Each record must be printed again exactly as it appears.
#### Provided entries
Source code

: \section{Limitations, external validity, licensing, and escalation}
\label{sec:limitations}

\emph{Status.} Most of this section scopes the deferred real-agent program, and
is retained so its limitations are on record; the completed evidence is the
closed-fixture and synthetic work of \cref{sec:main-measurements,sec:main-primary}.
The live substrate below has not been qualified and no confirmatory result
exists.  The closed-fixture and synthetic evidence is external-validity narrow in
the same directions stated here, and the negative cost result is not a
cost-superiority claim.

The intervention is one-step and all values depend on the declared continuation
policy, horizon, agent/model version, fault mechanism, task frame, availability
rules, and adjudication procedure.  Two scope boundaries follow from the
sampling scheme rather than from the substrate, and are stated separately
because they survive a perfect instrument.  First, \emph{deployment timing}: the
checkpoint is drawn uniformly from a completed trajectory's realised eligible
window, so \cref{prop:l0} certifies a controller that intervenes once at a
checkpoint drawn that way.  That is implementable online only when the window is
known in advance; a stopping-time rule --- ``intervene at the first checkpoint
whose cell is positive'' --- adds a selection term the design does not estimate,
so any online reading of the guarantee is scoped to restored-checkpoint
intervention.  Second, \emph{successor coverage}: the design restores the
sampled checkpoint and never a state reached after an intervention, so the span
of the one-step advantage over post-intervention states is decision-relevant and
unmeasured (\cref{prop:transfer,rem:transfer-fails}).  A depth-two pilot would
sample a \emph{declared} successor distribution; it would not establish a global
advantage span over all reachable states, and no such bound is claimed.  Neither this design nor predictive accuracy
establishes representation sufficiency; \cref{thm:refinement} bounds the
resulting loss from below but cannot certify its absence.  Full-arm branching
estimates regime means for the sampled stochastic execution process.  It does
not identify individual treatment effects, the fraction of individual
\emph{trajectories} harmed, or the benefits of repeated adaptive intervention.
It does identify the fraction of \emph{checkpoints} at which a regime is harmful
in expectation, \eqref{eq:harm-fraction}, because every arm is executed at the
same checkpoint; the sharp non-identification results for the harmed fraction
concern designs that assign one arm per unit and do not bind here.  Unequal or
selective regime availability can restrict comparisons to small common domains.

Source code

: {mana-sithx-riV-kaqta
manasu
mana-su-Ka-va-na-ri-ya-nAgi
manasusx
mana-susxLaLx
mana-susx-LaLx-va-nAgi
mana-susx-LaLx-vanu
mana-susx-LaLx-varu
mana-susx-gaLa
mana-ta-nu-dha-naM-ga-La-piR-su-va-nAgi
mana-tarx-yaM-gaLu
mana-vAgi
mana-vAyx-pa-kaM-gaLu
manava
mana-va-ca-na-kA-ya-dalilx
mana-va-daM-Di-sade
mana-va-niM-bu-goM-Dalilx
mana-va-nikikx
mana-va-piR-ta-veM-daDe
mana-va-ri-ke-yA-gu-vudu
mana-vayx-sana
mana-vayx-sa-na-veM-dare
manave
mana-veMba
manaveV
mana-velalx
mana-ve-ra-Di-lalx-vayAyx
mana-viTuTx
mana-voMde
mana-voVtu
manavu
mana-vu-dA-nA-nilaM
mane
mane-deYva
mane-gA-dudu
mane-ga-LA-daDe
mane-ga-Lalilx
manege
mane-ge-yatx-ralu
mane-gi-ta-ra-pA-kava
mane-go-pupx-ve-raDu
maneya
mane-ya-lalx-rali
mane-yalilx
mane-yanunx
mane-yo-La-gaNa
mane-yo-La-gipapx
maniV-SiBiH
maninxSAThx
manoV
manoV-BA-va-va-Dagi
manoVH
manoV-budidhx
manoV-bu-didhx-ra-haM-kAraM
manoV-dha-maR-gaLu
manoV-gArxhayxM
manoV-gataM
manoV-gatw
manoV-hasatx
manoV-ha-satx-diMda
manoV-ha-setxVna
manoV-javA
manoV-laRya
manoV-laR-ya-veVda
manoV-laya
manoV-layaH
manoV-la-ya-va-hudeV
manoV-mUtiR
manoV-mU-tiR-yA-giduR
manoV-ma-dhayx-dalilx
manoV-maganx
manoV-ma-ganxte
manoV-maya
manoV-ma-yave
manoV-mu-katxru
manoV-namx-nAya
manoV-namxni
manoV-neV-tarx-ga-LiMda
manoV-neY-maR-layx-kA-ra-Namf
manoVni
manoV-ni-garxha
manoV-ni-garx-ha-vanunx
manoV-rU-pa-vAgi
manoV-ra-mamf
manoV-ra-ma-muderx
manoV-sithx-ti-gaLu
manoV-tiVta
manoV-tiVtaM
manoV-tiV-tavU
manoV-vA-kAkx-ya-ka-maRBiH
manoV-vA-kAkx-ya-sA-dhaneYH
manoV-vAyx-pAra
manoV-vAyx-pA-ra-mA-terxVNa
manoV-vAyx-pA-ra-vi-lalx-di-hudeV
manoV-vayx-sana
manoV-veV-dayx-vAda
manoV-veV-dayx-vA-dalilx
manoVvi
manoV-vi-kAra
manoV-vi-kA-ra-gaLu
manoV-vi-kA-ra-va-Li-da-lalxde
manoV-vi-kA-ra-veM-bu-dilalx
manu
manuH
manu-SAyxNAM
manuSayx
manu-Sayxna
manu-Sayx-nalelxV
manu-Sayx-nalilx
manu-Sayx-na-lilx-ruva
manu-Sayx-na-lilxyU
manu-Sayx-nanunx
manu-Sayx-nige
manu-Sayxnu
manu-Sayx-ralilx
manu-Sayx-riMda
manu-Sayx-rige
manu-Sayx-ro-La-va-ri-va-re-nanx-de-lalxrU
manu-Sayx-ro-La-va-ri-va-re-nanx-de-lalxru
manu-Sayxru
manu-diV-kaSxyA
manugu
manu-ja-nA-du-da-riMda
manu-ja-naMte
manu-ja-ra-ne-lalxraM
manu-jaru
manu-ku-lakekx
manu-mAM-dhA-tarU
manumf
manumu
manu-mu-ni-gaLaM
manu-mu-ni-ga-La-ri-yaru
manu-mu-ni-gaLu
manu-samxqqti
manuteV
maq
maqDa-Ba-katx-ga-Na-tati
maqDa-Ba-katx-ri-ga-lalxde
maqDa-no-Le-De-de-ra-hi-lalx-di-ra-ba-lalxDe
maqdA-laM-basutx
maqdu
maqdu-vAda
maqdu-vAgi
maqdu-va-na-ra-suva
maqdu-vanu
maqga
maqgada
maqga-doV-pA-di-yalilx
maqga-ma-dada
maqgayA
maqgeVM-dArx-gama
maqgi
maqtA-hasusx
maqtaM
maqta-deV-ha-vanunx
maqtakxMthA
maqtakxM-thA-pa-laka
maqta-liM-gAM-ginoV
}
########
_Output for this task_:
Source code

: \section{Limitations, external validity, licensing, and escalation}
\label{sec:limitations}

\emph{Status.} Most of this section scopes the deferred real-agent program, and
is retained so its limitations are on record; the completed evidence is the
closed-fixture and synthetic work of \cref{sec:main-measurements,sec:main-primary}.
The live substrate below has not been qualified and no confirmatory result
exists.  The closed-fixture and synthetic evidence is external-validity narrow in
the same directions stated here, and the negative cost result is not a
cost-superiority claim.

The intervention is one-step and all values depend on the declared continuation
policy, horizon, agent/model version, fault mechanism, task frame, availability
rules, and adjudication procedure.  Two scope boundaries follow from the
sampling scheme rather than from the substrate, and are stated separately
because they survive a perfect instrument.  First, \emph{deployment timing}: the
checkpoint is drawn uniformly from a completed trajectory's realised eligible
window, so \cref{prop:l0} certifies a controller that intervenes once at a
checkpoint drawn that way.  That is implementable online only when the window is
known in advance; a stopping-time rule --- ``intervene at the first checkpoint
whose cell is positive'' --- adds a selection term the design does not estimate,
so any online reading of the guarantee is scoped to restored-checkpoint
intervention.  Second, \emph{successor coverage}: the design restores the
sampled checkpoint and never a state reached after an intervention, so the span
of the one-step advantage over post-intervention states is decision-relevant and
unmeasured (\cref{prop:transfer,rem:transfer-fails}).  A depth-two pilot would
sample a \emph{declared} successor distribution; it would not establish a global
advantage span over all reachable states, and no such bound is claimed.  Neither this design nor predictive accuracy
establishes representation sufficiency; \cref{thm:refinement} bounds the
resulting loss from below but cannot certify its absence.  Full-arm branching
estimates regime means for the sampled stochastic execution process.  It does
not identify individual treatment effects, the fraction of individual
\emph{trajectories} harmed, or the benefits of repeated adaptive intervention.
It does identify the fraction of \emph{checkpoints} at which a regime is harmful
in expectation, \eqref{eq:harm-fraction}, because every arm is executed at the
same checkpoint; the sharp non-identification results for the harmed fraction
concern designs that assign one arm per unit and do not bind here.  Unequal or
selective regime availability can restrict comparisons to small common domains.

Source code

: {mana-sithx-riV-kaqta
manasu
mana-su-Ka-va-na-ri-ya-nAgi
manasusx
mana-susxLaLx
mana-susx-LaLx-va-nAgi
mana-susx-LaLx-vanu
mana-susx-LaLx-varu
mana-susx-gaLa
mana-ta-nu-dha-naM-ga-La-piR-su-va-nAgi
mana-tarx-yaM-gaLu
mana-vAgi
mana-vAyx-pa-kaM-gaLu
manava
mana-va-ca-na-kA-ya-dalilx
mana-va-daM-Di-sade
mana-va-niM-bu-goM-Dalilx
mana-va-nikikx
mana-va-piR-ta-veM-daDe
mana-va-ri-ke-yA-gu-vudu
mana-vayx-sana
mana-vayx-sa-na-veM-dare
manave
mana-veMba
manaveV
mana-velalx
mana-ve-ra-Di-lalx-vayAyx
mana-viTuTx
mana-voMde
mana-voVtu
manavu
mana-vu-dA-nA-nilaM
mane
mane-deYva
mane-gA-dudu
mane-ga-LA-daDe
mane-ga-Lalilx
manege
mane-ge-yatx-ralu
mane-gi-ta-ra-pA-kava
mane-go-pupx-ve-raDu
maneya
mane-ya-lalx-rali
mane-yalilx
mane-yanunx
mane-yo-La-gaNa
mane-yo-La-gipapx
maniV-SiBiH
maninxSAThx
manoV
manoV-BA-va-va-Dagi
manoVH
manoV-budidhx
manoV-bu-didhx-ra-haM-kAraM
manoV-dha-maR-gaLu
manoV-gArxhayxM
manoV-gataM
manoV-gatw
manoV-hasatx
manoV-ha-satx-diMda
manoV-ha-setxVna
manoV-javA
manoV-laRya
manoV-laR-ya-veVda
manoV-laya
manoV-layaH
manoV-la-ya-va-hudeV
manoV-mUtiR
manoV-mU-tiR-yA-giduR
manoV-ma-dhayx-dalilx
manoV-maganx
manoV-ma-ganxte
manoV-maya
manoV-ma-yave
manoV-mu-katxru
manoV-namx-nAya
manoV-namxni
manoV-neV-tarx-ga-LiMda
manoV-neY-maR-layx-kA-ra-Namf
manoVni
manoV-ni-garxha
manoV-ni-garx-ha-vanunx
manoV-rU-pa-vAgi
manoV-ra-mamf
manoV-ra-ma-muderx
manoV-sithx-ti-gaLu
manoV-tiVta
manoV-tiVtaM
manoV-tiV-tavU
manoV-vA-kAkx-ya-ka-maRBiH
manoV-vA-kAkx-ya-sA-dhaneYH
manoV-vAyx-pAra
manoV-vAyx-pA-ra-mA-terxVNa
manoV-vAyx-pA-ra-vi-lalx-di-hudeV
manoV-vayx-sana
manoV-veV-dayx-vAda
manoV-veV-dayx-vA-dalilx
manoVvi
manoV-vi-kAra
manoV-vi-kA-ra-gaLu
manoV-vi-kA-ra-va-Li-da-lalxde
manoV-vi-kA-ra-veM-bu-dilalx
manu
manuH
manu-SAyxNAM
manuSayx
manu-Sayxna
manu-Sayx-nalelxV
manu-Sayx-nalilx
manu-Sayx-na-lilx-ruva
manu-Sayx-na-lilxyU
manu-Sayx-nanunx
manu-Sayx-nige
manu-Sayxnu
manu-Sayx-ralilx
manu-Sayx-riMda
manu-Sayx-rige
manu-Sayx-ro-La-va-ri-va-re-nanx-de-lalxrU
manu-Sayx-ro-La-va-ri-va-re-nanx-de-lalxru
manu-Sayxru
manu-diV-kaSxyA
manugu
manu-ja-nA-du-da-riMda
manu-ja-naMte
manu-ja-ra-ne-lalxraM
manu-jaru
manu-ku-lakekx
manu-mAM-dhA-tarU
manumf
manumu
manu-mu-ni-gaLaM
manu-mu-ni-ga-La-ri-yaru
manu-mu-ni-gaLu
manu-samxqqti
manuteV
maq
maqDa-Ba-katx-ga-Na-tati
maqDa-Ba-katx-ri-ga-lalxde
maqDa-no-Le-De-de-ra-hi-lalx-di-ra-ba-lalxDe
maqdA-laM-basutx
maqdu
maqdu-vAda
maqdu-vAgi
maqdu-va-na-ra-suva
maqdu-vanu
maqga
maqgada
maqga-doV-pA-di-yalilx
maqga-ma-dada
maqgayA
maqgeVM-dArx-gama
maqgi
maqtA-hasusx
maqtaM
maqta-deV-ha-vanunx
maqtakxMthA
maqtakxM-thA-pa-laka
maqta-liM-gAM-ginoV
}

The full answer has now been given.